At Norwegian airline Wideroe, for example, a single customer view “enables agents in the call center to understand the full history of the customer—not just the customer service history, but also their recent visits to the website or promotional emails they’ve opened,” she explained. “After they solve the customer service issue at hand, they’re in a powerful position to then recommend the most appropriate ancillary service—driving add-on revenue—or offer a complimentary upgrade, thereby driving loyalty.”

Insights garnered from a single customer view can also drive personalized messaging into various communications channels, and email is a popular starting place, Pelletier noted.

“One of our largest clients in Europe uses Boxever to understand abandoned carts and then trigger personalized emails to the abandoners,” she said. “They reported back subsequent bookings of $1 million per week from these communications.”

Boxever also cites a 21 percent reduction in customer-acquisition costs on paid media “by understanding who the customer was, where they came from and whether or not they were already a customer,” said Dave O’Flanagan, the company’s chief executive. “This way they could start to move those customers away from expensive acquisition channels to retention channels, like email, which is much cheaper.” There is also potential for a 17 percent uplift in conversion on ancillary cross-sells, such as adding hotel or car to a booking, he added.

‘Few companies are really leveraging big data’

Exciting though those benefits may be, there’s an even bigger pool of potential payoffs remaining untouched. “Surprisingly few [airline] companies are really leveraging big data today,” O’Flanagan said.

Indeed, “I’ve not seen a single major airline with an integrated ‘big data’ business solution, nor an airline with a plan to integrate such a program,” said Richard Eastman, founder and president of The Eastman Group, which builds travel software.

That depends on how one defines big data, however. “The airlines will tell you they ‘have it all’ without really knowing or understanding what ‘big data’ really is,” Eastman said. “Airline managements remain so focused on selling seats with their existing inventory systems that they have ignored buyer information needs as well as the tools that would enable them to reach out to buyers and travelers to serve those needs—let alone, reach buyers at decision-making moments.”

Marketing, flight operations and crew operations are all areas of rich opportunity, O’Flanagan said.

“I think there’s still a huge unmet need in the marketing and customer experience area,” he said. “Companies like Google are trying to be the ultimate assistant with technologies like Google Now. I think there’s a huge opportunity for airlines to create a helpful travel assistant that knows what I need before I do by combining data with mobile—helping people through airports, in-destination, right throughout the whole travel journey.

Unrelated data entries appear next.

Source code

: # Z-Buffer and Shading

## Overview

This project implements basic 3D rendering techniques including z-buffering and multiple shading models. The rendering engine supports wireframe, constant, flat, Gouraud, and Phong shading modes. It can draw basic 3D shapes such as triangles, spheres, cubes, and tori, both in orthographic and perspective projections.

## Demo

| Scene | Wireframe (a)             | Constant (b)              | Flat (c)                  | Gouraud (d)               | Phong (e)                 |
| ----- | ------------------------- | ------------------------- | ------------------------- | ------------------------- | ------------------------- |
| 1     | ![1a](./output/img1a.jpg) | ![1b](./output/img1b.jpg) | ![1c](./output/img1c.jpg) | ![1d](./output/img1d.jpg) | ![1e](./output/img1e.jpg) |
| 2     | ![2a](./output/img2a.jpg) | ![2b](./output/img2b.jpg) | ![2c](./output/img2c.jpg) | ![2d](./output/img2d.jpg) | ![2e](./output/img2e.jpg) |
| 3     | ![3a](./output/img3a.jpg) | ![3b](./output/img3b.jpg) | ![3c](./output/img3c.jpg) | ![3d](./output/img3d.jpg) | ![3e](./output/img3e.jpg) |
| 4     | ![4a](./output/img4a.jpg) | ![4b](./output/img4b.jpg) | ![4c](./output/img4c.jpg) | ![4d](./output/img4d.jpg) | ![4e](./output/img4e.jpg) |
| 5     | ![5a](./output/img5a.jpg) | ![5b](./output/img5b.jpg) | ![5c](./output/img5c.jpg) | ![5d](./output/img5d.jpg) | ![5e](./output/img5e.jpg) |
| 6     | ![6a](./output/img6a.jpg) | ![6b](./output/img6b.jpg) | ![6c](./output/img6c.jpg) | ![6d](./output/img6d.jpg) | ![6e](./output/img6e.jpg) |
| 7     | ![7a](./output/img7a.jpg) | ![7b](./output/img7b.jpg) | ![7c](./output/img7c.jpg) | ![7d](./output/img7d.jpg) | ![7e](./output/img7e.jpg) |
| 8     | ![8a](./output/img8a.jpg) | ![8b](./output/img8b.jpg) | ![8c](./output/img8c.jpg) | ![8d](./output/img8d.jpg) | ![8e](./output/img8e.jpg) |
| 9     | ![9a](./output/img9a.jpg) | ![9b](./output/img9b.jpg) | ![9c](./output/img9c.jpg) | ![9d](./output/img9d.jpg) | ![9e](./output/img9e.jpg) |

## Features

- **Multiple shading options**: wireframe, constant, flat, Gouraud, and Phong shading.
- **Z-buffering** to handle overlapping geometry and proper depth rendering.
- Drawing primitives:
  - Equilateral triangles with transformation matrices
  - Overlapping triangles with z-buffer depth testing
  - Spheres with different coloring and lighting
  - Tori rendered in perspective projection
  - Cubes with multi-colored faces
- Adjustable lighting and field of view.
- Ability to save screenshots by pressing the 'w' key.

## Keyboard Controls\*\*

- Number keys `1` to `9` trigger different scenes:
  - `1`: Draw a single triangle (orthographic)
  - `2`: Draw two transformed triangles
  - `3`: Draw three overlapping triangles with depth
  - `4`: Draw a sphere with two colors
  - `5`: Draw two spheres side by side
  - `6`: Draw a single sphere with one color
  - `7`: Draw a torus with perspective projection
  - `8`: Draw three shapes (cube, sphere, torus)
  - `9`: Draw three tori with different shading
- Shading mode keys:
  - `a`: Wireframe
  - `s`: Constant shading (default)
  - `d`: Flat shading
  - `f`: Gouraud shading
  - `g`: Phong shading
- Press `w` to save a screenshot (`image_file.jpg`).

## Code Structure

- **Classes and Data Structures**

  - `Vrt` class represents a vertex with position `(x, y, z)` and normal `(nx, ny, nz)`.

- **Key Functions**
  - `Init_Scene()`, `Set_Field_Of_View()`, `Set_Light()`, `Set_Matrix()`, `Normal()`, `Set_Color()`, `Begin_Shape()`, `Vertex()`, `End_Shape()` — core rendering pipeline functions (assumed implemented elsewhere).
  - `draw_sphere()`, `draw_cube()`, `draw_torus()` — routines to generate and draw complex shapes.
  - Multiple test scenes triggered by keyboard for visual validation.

“Imagine a travel application that knows where I am, that I’m traveling with my family and that the weather is bad on our beach holiday. It could start to offer alternative itineraries close by that are family-friendly and not weather-dependent. These are truly valuable things an airline could do for me if they could use big data effectively and join the dots between me, my travel experience and environmental factors affecting that.”